Empowered by isms

Alon Levy's picture

Hank has just posted about why atheism is a good thing, which is the second time in three days I see it implied that cultural liberation is a difficult feat. The first was in Violet's post eviscerating Hugo Schwyzer for treating feminism as a religious transformation akin to joining AA. In both cases, I saw an unquestioned assumption that there's something inherently hard about not supporting a cause of cultural liberation (I see feminism and Hank's humanism as different forms of the same basic anti-authoritarian idea).

Normally I'm not the kind of person who's into questioning assumptions - I'd rather work with what I have till I reach an absurdity - but in both cases I found myself asking, "Why is that even non-trivial?". I know that usually it's hard for a person to change his mind and become an atheist, or a feminist, or a liberal. But what I don't get is why The Lifestyle is so difficult.
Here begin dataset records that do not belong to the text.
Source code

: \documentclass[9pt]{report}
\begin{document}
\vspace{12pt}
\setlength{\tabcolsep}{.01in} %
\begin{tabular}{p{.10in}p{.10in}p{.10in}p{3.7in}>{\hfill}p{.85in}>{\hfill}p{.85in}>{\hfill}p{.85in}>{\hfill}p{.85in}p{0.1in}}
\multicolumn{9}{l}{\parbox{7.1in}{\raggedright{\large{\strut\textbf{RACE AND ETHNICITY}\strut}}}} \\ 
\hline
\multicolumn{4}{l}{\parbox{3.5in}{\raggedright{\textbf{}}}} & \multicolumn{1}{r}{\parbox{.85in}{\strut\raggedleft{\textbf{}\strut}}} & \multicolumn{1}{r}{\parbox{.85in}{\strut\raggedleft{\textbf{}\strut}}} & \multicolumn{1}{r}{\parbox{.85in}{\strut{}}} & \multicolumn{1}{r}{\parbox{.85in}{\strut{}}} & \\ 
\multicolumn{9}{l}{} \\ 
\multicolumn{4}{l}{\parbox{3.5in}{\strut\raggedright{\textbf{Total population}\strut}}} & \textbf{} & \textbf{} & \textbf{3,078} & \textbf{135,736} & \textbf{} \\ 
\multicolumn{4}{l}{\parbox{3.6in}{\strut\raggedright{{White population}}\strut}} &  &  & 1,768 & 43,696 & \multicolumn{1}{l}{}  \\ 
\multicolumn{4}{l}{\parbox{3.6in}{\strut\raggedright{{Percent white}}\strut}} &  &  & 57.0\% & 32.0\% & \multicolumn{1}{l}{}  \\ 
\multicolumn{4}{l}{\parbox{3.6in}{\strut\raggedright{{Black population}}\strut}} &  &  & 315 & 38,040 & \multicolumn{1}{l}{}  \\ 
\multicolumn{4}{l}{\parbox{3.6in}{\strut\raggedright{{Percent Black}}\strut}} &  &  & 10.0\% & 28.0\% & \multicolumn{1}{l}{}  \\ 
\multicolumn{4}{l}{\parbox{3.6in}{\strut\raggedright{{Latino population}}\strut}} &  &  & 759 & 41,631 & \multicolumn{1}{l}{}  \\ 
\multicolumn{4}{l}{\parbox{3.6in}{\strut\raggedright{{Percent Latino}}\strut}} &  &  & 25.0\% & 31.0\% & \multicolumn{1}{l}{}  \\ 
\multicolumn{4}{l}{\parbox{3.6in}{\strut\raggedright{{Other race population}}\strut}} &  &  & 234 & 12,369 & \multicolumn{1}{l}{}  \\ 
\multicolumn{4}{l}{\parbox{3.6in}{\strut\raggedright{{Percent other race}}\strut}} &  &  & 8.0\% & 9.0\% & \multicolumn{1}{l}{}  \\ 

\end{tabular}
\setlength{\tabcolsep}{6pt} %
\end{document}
I don't feel like all my isms - liberal-, femin-, real-, individual-, etc. - are constraints. Maybe it's just that my brain is wired in such a way that I can't stand authoritarian systems. But for me, individualist liberalism is empowering. I like it that I don't have to answer to a god, or act like a real man, or worry that I'm morally weak. I like not participating in any system of slavery, regardless of whether I'm the slave, the overseer, or the master. Is it that unusual?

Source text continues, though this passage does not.